🤖 AI Summary
This work addresses the limitations of traditional multilayer perceptrons, which—due to spectral bias—struggle to efficiently model nonlinear functions exhibiting singularities or high curvature. To overcome this, the authors propose Continued Fraction Neural Networks (CFNNs), which integrate continued fraction structures with gradient-based optimization to introduce a “rational inductive bias.” This enables highly accurate modeling of complex asymptotic behaviors and discontinuities with markedly fewer parameters. Three stable implementation strategies—CFNN-Boost, CFNN-MoE, and CFNN-Hybrid—are introduced, preserving black-box flexibility while enhancing white-box interpretability, thereby establishing a “gray-box” modeling paradigm. Experiments demonstrate that CFNNs achieve comparable or superior accuracy with 1–2 orders of magnitude fewer parameters, up to 47× improved robustness to noise, and significantly enhanced physical consistency.
📝 Abstract
Accurately characterizing non-linear functional manifolds with singularities is a fundamental challenge in scientific computing.
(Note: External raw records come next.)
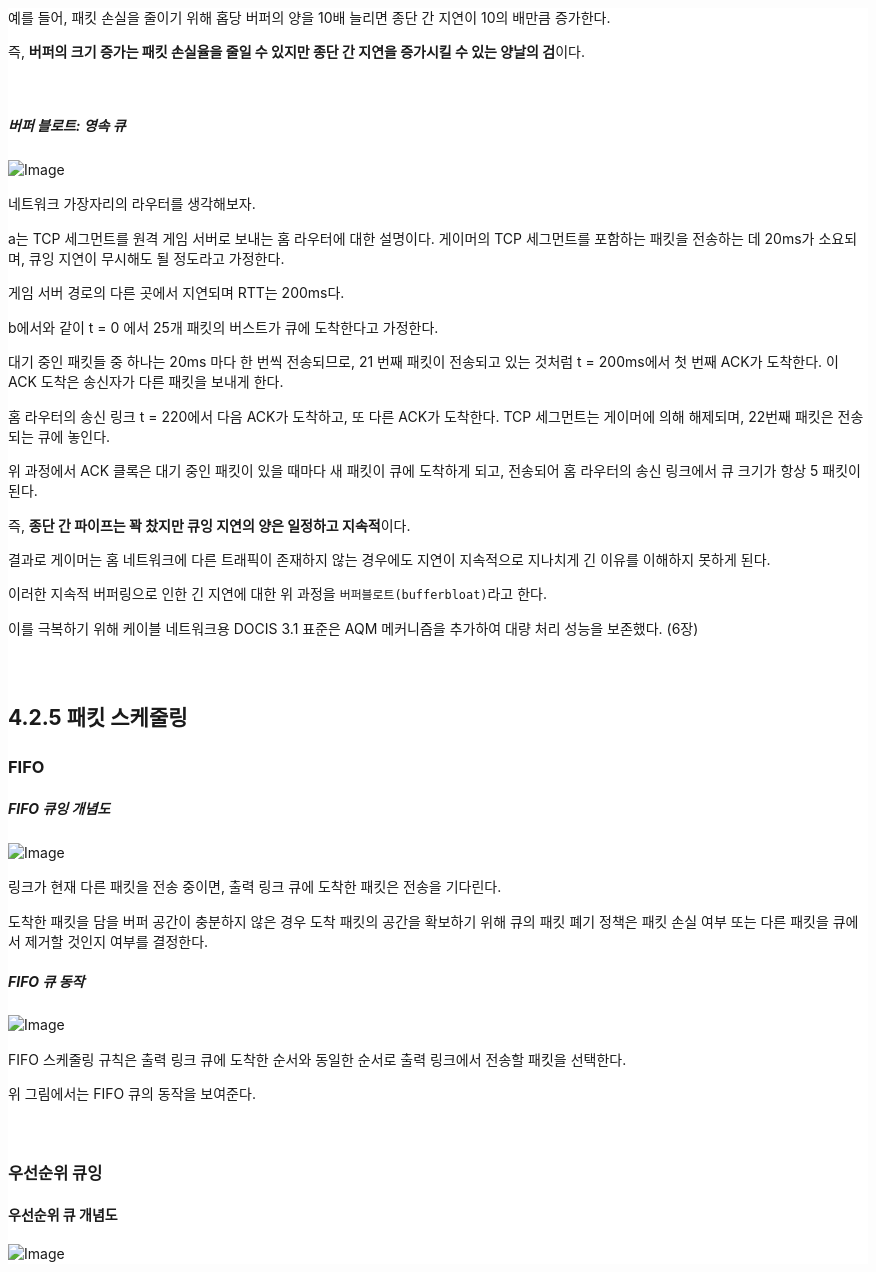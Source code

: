 예를 들어, 패킷 손실을 줄이기 위해 홉당 버퍼의 양을 10배 늘리면 종단 간 지연이 10의 배만큼 증가한다.

즉, **버퍼의 크기 증가는 패킷 손실율을 줄일 수 있지만 종단 간 지연을 증가시킬 수 있는 양날의 검**이다.

<br/>

##### 버퍼 블로트: 영속 큐
![Image](https://github.com/user-attachments/assets/4db39f06-9cab-40aa-84d6-2056898bc40b)

네트워크 가장자리의 라우터를 생각해보자.

a는 TCP 세그먼트를 원격 게임 서버로 보내는 홈 라우터에 대한 설명이다. 게이머의 TCP 세그먼트를 포함하는 패킷을 전송하는 데 20ms가 소요되며, 큐잉 지연이 무시해도 될 정도라고 가정한다.

게임 서버 경로의 다른 곳에서 지연되며 RTT는 200ms다.

b에서와 같이 t = 0 에서 25개 패킷의 버스트가 큐에 도착한다고 가정한다.

대기 중인 패킷들 중 하나는 20ms 마다 한 번씩 전송되므로, 21 번째 패킷이 전송되고 있는 것처럼 t = 200ms에서 첫 번째 ACK가 도착한다. 이 ACK 도착은 송신자가 다른 패킷을 보내게 한다.

홈 라우터의 송신 링크 t = 220에서 다음 ACK가 도착하고, 또 다른 ACK가 도착한다. TCP 세그먼트는 게이머에 의해 해제되며, 22번째 패킷은 전송되는 큐에 놓인다.

위 과정에서 ACK 클록은 대기 중인 패킷이 있을 때마다 새 패킷이 큐에 도착하게 되고, 전송되어 홈 라우터의 송신 링크에서 큐 크기가 항상 5 패킷이 된다.

즉, **종단 간 파이프는 꽉 찼지만 큐잉 지연의 양은 일정하고 지속적**이다.

결과로 게이머는 홈 네트워크에 다른 트래픽이 존재하지 않는 경우에도 지연이 지속적으로 지나치게 긴 이유를 이해하지 못하게 된다.

이러한 지속적 버퍼링으로 인한 긴 지연에 대한 위 과정을 `버퍼블로트(bufferbloat)`라고 한다.

이를 극복하기 위해 케이블 네트워크용 DOCIS 3.1 표준은 AQM 메커니즘을 추가하여 대량 처리 성능을 보존했다. (6장)

<br/>

## 4.2.5 패킷 스케줄링

### FIFO
##### FIFO 큐잉 개념도
![Image](https://github.com/user-attachments/assets/d103a7c5-1e09-4944-9ce8-3c38c48b3d6c)

링크가 현재 다른 패킷을 전송 중이면, 출력 링크 큐에 도착한 패킷은 전송을 기다린다.

도착한 패킷을 담을 버퍼 공간이 충분하지 않은 경우 도착 패킷의 공간을 확보하기 위해 큐의 패킷 폐기 정책은 패킷 손실 여부 또는 다른 패킷을 큐에서 제거할 것인지 여부를 결정한다.

##### FIFO 큐 동작
![Image](https://github.com/user-attachments/assets/901f8fd2-90b9-4c5d-a065-150470aaacd7)

FIFO 스케줄링 규칙은 출력 링크 큐에 도착한 순서와 동일한 순서로 출력 링크에서 전송할 패킷을 선택한다. 

위 그림에서는 FIFO 큐의 동작을 보여준다.

<br/>

### 우선순위 큐잉
#### 우선순위 큐 개념도
![Image](https://github.com/user-attachments/assets/000ea761-9add-47c5-baa0-9925ef6b45cf)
While Multi-Layer Perceptrons (MLPs) dominate, their spectral bias hinders resolving high-curvature features without excessive parameters. We introduce Continued Fraction Neural Networks (CFNNs), integrating continued fractions with gradient-based optimization to provide a ``rational inductive bias.'' This enables capturing complex asymptotics and discontinuities with extreme parameter frugality. We provide formal approximation bounds demonstrating exponential convergence and stability guarantees. To address recursive instability, we develop three implementations: CFNN-Boost, CFNN-MoE, and CFNN-Hybrid. Benchmarks show CFNNs consistently outperform MLPs in precision with one to two orders of magnitude fewer parameters, exhibiting up to a 47-fold improvement in noise robustness and physical consistency. By bridging black-box flexibility and white-box transparency, CFNNs establish a reliable ``grey-box'' paradigm for AI-driven scientific research.